In the world of ‘Pro Audio’, microphones have clearly brought the most significant technical advancements this year. The developments that have risen this year alone should be celebrated, bringing new dimensions to working in the studio and on the stage. Here’s my Top 5 from 2016, which I’ve chosen for their innovative design and glowing user reviews. Here they are, listed in alphabetical order:
This is a microphone which was released just as Gearnews launched, so finally now I can give it the spotlight it deserves. This is also the only stage microphone in our list, designed primarily for vocals, but of course could prove useful elsewhere. The KSM8 follows in the footsteps of the KSM9, two microphones that utilise a dual diaphragm design.
Unlike some of the other microphones below, their dual diaphragm arrangement isn’t used for changing the polar pattern or other similar features, but is used to achieve depth to the sound, even at a distance. For me, this is genius use of the proximity effect. I’m not aware of any other microphone that offers this. I haven’t personally used a KSM8 yet, but the KSM9 is my favourite stage vocal mic, and I’ve been recommending it for several years now.
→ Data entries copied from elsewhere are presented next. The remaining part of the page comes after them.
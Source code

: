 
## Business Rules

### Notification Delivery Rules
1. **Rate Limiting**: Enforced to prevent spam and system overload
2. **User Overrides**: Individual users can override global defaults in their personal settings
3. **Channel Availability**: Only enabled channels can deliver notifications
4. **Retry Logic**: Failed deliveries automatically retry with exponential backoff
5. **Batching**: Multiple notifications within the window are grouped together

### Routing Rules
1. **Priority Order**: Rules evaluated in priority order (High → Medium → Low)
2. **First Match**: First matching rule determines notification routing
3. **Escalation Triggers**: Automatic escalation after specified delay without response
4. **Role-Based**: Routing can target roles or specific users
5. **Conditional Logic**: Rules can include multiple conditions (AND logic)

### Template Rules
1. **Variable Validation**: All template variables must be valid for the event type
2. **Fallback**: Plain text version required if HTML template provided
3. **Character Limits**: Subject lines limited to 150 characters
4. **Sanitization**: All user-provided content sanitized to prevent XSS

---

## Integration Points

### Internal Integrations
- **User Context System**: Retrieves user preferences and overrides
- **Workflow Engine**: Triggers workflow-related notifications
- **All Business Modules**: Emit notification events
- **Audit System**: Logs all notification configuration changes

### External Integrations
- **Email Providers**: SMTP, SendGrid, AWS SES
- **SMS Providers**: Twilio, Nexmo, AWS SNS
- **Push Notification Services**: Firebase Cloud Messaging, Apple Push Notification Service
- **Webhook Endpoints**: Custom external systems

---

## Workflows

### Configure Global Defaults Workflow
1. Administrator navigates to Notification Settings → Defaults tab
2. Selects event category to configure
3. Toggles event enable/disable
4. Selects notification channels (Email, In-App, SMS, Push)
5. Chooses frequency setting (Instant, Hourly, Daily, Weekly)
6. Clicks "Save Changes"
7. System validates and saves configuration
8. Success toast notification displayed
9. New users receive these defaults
The difference between the two models is that the KSM9 is, unsurprisingly, a condenser. The KSM8 however, is the first ever dual diaphragm dynamic mic. After the SM58, is this the best microphone Shure have ever made?
Lewitt LCT 640 TS
The LCT 640 TS isn’t going to win any awards for it’s name, but who cares what it’s called. This ‘414’ style microphone offers a dual diaphragm capsule to enable remote polar pattern control via software. With a really intriguing video, this microphone has plenty of tricks up it’s ‘cable’. For example, the polar pattern can be altered even in the mixing process, one LCT 640 TS can offer stereo recording and each mic made will work as a matched pair with another.
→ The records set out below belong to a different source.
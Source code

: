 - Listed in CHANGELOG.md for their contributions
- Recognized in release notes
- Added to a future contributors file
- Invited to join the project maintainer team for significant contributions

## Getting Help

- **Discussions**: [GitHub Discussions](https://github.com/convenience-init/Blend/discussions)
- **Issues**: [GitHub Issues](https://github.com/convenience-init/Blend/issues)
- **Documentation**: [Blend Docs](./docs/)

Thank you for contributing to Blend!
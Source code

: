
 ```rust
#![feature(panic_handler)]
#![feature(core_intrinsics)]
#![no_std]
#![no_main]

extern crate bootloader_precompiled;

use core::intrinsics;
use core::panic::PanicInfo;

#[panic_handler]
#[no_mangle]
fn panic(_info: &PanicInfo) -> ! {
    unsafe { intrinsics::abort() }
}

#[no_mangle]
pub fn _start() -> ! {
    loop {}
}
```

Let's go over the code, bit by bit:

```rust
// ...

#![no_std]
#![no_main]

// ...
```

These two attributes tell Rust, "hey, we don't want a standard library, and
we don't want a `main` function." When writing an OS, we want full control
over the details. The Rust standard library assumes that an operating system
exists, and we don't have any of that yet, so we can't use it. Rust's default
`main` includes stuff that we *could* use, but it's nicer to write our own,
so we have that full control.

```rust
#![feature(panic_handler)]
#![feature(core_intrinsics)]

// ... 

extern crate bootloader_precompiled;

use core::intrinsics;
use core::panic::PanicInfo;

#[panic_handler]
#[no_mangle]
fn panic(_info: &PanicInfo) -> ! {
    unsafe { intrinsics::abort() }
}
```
I will be using this microphone in the new year as my colleague has just taken in a demo model for review. I have already seen the mic though, and can report it is particularly well built. It also comes in a very durable case with all the accessories you need including a magnetic pop shield. Rumour has it, that the designer involved in the LCT 640 TS, has pedigree microphone manufacturer experience to draw on.
Chandler Abbey Road REDD
Earlier I mentioned that I compiled this list from the most innovative microphone releases this year. The Chandler REDD might not look like the most advanced product this side of the 1960’s, but appearances can be deceptive. Whilst it might have a retro-style look and a valve inside, the REDD microphone is actually pushing the boundaries of typical studio microphone design. This is the first ‘microphone system’ to harbour a pre-amp in the same product, allowing the cable run from the capsule to the pre-amp to be as short as possible. Read my earlier post about the REDD mic to see what the Abbey Road engineers think.
Ocean Way RM1-B
So far we’ve seen a dynamic, a condenser and a valve mic. Here, then, is the most intriguing ribbon microphone to be announced this year. We all love a ribbon microphone because they sound very natural. Unfortunately, though, we don’t use them as often as we should because of inherent problems that they typically exhibit. The two key issues are noise floor and frequency response. Ocean Way have managed to combat both of these with the RM1-B, by using high-intensity NeO-powered magnets. This means the RM1-B has a frequency response beyond an impressive 25kHz. See the previous story here.
Townsend Labs Sphere L22
If you were to ask anyone which microphone was the most interesting and technically advanced this year, it has to be the Townsend Labs Sphere L22. This ‘microphone system’ has so many features to offer, thanks to its dual diaphragm design. This product demonstrates what innovation is all about, taking several known technologies and delivering a comprehensive solution that delivers more than anyone thought was currently possible.
The Sphere L22 quickly became one of our most talked about topics this year as engineers and musicians realised what Townsend Labs were presenting. Features include everything the LCT 640 TS offers, such as stereo recording and polar pattern control, including control in the post environment. However, the Sphere L22 then uses this as a basis to perform detailed emulations of various well-known microphones. Add in the fact the two diaphragms can also combat changes in proximity effect between takes, there isn’t much the L22 can’t do. Apparently the first units are shipping soon.
That’s my Top 5 from 2016! Have a Merry Christmas and a Happy New Year!